Work item.
What is needed is a word-for-word transcription of every record below.

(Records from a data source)
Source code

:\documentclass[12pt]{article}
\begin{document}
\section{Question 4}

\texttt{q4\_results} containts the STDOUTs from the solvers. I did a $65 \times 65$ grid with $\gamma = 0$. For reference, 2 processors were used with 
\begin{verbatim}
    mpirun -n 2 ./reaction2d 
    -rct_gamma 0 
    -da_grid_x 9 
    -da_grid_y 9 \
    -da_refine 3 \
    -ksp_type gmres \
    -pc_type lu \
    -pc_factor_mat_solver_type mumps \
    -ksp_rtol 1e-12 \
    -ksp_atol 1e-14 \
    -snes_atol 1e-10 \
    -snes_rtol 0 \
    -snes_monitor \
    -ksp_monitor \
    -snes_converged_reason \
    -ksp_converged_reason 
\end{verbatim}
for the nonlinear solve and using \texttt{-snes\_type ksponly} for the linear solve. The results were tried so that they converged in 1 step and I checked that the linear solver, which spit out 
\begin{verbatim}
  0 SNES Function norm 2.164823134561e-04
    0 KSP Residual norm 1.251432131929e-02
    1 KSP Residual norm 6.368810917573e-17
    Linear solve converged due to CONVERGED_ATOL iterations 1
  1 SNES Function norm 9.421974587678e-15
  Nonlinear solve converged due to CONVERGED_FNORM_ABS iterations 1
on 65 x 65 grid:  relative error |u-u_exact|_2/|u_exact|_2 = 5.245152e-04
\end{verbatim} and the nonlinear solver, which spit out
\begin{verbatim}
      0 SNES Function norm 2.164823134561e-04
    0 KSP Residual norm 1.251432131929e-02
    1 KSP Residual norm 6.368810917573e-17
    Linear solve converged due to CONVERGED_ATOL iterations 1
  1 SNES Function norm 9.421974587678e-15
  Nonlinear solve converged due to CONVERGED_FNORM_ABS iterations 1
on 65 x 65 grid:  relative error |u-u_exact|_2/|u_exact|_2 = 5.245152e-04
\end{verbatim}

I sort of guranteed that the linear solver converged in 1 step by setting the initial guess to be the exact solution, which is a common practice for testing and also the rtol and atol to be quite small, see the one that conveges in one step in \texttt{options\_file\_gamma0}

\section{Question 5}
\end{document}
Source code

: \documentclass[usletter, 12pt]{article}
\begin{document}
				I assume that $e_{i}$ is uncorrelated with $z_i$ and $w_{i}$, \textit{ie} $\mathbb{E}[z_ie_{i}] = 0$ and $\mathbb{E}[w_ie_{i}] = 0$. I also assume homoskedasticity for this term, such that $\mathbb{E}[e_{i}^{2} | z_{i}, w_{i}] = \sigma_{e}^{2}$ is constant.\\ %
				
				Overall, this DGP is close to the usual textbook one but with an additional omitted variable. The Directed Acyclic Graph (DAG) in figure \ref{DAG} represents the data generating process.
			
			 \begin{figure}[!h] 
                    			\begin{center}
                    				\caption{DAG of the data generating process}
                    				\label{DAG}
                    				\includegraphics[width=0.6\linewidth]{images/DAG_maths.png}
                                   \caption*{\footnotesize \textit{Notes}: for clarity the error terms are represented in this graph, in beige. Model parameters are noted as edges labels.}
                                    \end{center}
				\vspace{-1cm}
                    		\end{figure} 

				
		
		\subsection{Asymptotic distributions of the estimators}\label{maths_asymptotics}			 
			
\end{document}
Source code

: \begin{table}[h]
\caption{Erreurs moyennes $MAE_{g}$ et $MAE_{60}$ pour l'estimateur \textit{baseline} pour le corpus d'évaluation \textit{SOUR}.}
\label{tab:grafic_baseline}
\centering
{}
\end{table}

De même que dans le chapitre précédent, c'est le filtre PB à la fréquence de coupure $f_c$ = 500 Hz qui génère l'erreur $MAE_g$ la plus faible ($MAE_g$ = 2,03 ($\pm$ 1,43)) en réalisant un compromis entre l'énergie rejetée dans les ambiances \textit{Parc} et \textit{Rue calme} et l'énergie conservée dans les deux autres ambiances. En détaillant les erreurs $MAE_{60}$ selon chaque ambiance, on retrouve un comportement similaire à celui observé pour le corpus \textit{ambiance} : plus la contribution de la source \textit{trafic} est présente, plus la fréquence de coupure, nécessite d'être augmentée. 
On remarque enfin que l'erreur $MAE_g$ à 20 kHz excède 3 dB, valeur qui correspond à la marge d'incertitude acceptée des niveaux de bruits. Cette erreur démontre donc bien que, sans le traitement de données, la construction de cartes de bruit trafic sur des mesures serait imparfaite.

Written response.
Source code

:\documentclass[12pt]{article}
\begin{document}
\section{Question 4}

\texttt{q4\_results} containts the STDOUTs from the solvers. I did a $65 \times 65$ grid with $\gamma = 0$. For reference, 2 processors were used with 
\begin{verbatim}
    mpirun -n 2 ./reaction2d 
    -rct_gamma 0 
    -da_grid_x 9 
    -da_grid_y 9 \
    -da_refine 3 \
    -ksp_type gmres \
    -pc_type lu \
    -pc_factor_mat_solver_type mumps \
    -ksp_rtol 1e-12 \
    -ksp_atol 1e-14 \
    -snes_atol 1e-10 \
    -snes_rtol 0 \
    -snes_monitor \
    -ksp_monitor \
    -snes_converged_reason \
    -ksp_converged_reason 
\end{verbatim}
for the nonlinear solve and using \texttt{-snes\_type ksponly} for the linear solve. The results were tried so that they converged in 1 step and I checked that the linear solver, which spit out 
\begin{verbatim}
  0 SNES Function norm 2.164823134561e-04
    0 KSP Residual norm 1.251432131929e-02
    1 KSP Residual norm 6.368810917573e-17
    Linear solve converged due to CONVERGED_ATOL iterations 1
  1 SNES Function norm 9.421974587678e-15
  Nonlinear solve converged due to CONVERGED_FNORM_ABS iterations 1
on 65 x 65 grid:  relative error |u-u_exact|_2/|u_exact|_2 = 5.245152e-04
\end{verbatim} and the nonlinear solver, which spit out
\begin{verbatim}
      0 SNES Function norm 2.164823134561e-04
    0 KSP Residual norm 1.251432131929e-02
    1 KSP Residual norm 6.368810917573e-17
    Linear solve converged due to CONVERGED_ATOL iterations 1
  1 SNES Function norm 9.421974587678e-15
  Nonlinear solve converged due to CONVERGED_FNORM_ABS iterations 1
on 65 x 65 grid:  relative error |u-u_exact|_2/|u_exact|_2 = 5.245152e-04
\end{verbatim}

I sort of guranteed that the linear solver converged in 1 step by setting the initial guess to be the exact solution, which is a common practice for testing and also the rtol and atol to be quite small, see the one that conveges in one step in \texttt{options\_file\_gamma0}

\section{Question 5}
\end{document}
Source code

: \documentclass[usletter, 12pt]{article}
\begin{document}
				I assume that $e_{i}$ is uncorrelated with $z_i$ and $w_{i}$, \textit{ie} $\mathbb{E}[z_ie_{i}] = 0$ and $\mathbb{E}[w_ie_{i}] = 0$. I also assume homoskedasticity for this term, such that $\mathbb{E}[e_{i}^{2} | z_{i}, w_{i}] = \sigma_{e}^{2}$ is constant.\\ %
				
				Overall, this DGP is close to the usual textbook one but with an additional omitted variable. The Directed Acyclic Graph (DAG) in figure \ref{DAG} represents the data generating process.
			
			 \begin{figure}[!h] 
                    			\begin{center}
                    				\caption{DAG of the data generating process}
                    				\label{DAG}
                    				\includegraphics[width=0.6\linewidth]{images/DAG_maths.png}
                                   \caption*{\footnotesize \textit{Notes}: for clarity the error terms are represented in this graph, in beige. Model parameters are noted as edges labels.}
                                    \end{center}
				\vspace{-1cm}
                    		\end{figure} 

				
		
		\subsection{Asymptotic distributions of the estimators}\label{maths_asymptotics}			 
			
\end{document}
Source code

: \begin{table}[h]
\caption{Erreurs moyennes $MAE_{g}$ et $MAE_{60}$ pour l'estimateur \textit{baseline} pour le corpus d'évaluation \textit{SOUR}.}
\label{tab:grafic_baseline}
\centering
{}
\end{table}

De même que dans le chapitre précédent, c'est le filtre PB à la fréquence de coupure $f_c$ = 500 Hz qui génère l'erreur $MAE_g$ la plus faible ($MAE_g$ = 2,03 ($\pm$ 1,43)) en réalisant un compromis entre l'énergie rejetée dans les ambiances \textit{Parc} et \textit{Rue calme} et l'énergie conservée dans les deux autres ambiances. En détaillant les erreurs $MAE_{60}$ selon chaque ambiance, on retrouve un comportement similaire à celui observé pour le corpus \textit{ambiance} : plus la contribution de la source \textit{trafic} est présente, plus la fréquence de coupure, nécessite d'être augmentée. 
On remarque enfin que l'erreur $MAE_g$ à 20 kHz excède 3 dB, valeur qui correspond à la marge d'incertitude acceptée des niveaux de bruits. Cette erreur démontre donc bien que, sans le traitement de données, la construction de cartes de bruit trafic sur des mesures serait imparfaite.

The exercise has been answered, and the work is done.